Problem to solve >> From the entries below, gather each line containing the word "grupo".

--------------------

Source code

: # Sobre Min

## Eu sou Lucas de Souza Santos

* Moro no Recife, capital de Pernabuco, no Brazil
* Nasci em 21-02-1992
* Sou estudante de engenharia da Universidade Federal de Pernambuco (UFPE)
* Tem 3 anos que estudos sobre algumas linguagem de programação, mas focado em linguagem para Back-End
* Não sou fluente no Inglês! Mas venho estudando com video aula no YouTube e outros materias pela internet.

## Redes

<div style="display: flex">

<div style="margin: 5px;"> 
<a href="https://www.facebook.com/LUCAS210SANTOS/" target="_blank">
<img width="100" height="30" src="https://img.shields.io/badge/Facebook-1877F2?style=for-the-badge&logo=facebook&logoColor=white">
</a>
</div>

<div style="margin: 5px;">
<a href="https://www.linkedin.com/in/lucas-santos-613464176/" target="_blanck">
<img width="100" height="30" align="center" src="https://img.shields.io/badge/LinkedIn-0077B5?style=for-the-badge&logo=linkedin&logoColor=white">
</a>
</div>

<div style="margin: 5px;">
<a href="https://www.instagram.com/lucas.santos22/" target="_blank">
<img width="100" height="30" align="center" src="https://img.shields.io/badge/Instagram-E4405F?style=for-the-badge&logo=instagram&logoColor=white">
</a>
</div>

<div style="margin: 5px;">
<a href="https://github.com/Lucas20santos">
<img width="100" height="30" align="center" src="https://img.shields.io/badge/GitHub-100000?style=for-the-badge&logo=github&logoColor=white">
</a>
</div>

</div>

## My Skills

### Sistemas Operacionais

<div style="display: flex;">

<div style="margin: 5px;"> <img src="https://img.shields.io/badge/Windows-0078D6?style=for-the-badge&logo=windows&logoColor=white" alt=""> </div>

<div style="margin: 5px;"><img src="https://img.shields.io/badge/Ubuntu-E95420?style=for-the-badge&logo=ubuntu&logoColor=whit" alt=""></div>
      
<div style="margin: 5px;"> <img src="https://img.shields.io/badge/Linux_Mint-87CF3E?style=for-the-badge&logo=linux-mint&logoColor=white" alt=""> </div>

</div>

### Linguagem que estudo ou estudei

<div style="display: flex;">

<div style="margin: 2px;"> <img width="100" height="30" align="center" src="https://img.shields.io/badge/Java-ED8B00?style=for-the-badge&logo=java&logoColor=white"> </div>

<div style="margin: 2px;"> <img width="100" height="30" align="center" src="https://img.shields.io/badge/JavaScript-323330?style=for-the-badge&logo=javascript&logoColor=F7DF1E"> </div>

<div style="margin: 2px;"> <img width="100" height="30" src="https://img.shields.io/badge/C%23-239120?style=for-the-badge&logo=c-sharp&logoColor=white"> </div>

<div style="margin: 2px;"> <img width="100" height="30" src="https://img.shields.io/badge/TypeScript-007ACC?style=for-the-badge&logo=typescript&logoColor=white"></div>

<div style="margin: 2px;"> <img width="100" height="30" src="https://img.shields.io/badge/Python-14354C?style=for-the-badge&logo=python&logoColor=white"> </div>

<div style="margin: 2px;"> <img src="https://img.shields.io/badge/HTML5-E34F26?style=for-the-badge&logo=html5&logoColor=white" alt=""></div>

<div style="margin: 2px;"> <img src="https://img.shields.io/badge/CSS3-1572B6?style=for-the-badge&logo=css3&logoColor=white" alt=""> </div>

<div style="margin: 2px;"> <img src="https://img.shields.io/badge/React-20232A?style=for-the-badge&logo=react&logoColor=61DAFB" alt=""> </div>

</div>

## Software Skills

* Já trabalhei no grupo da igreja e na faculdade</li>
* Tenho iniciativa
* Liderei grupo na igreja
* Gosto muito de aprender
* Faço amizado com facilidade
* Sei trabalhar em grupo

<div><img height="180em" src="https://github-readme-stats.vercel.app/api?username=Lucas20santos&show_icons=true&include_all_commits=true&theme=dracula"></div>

--------------------

Solution for this exercise >>
* Já trabalhei no grupo da igreja e na faculdade</li>
* Liderei grupo na igreja
* Sei trabalhar em grupo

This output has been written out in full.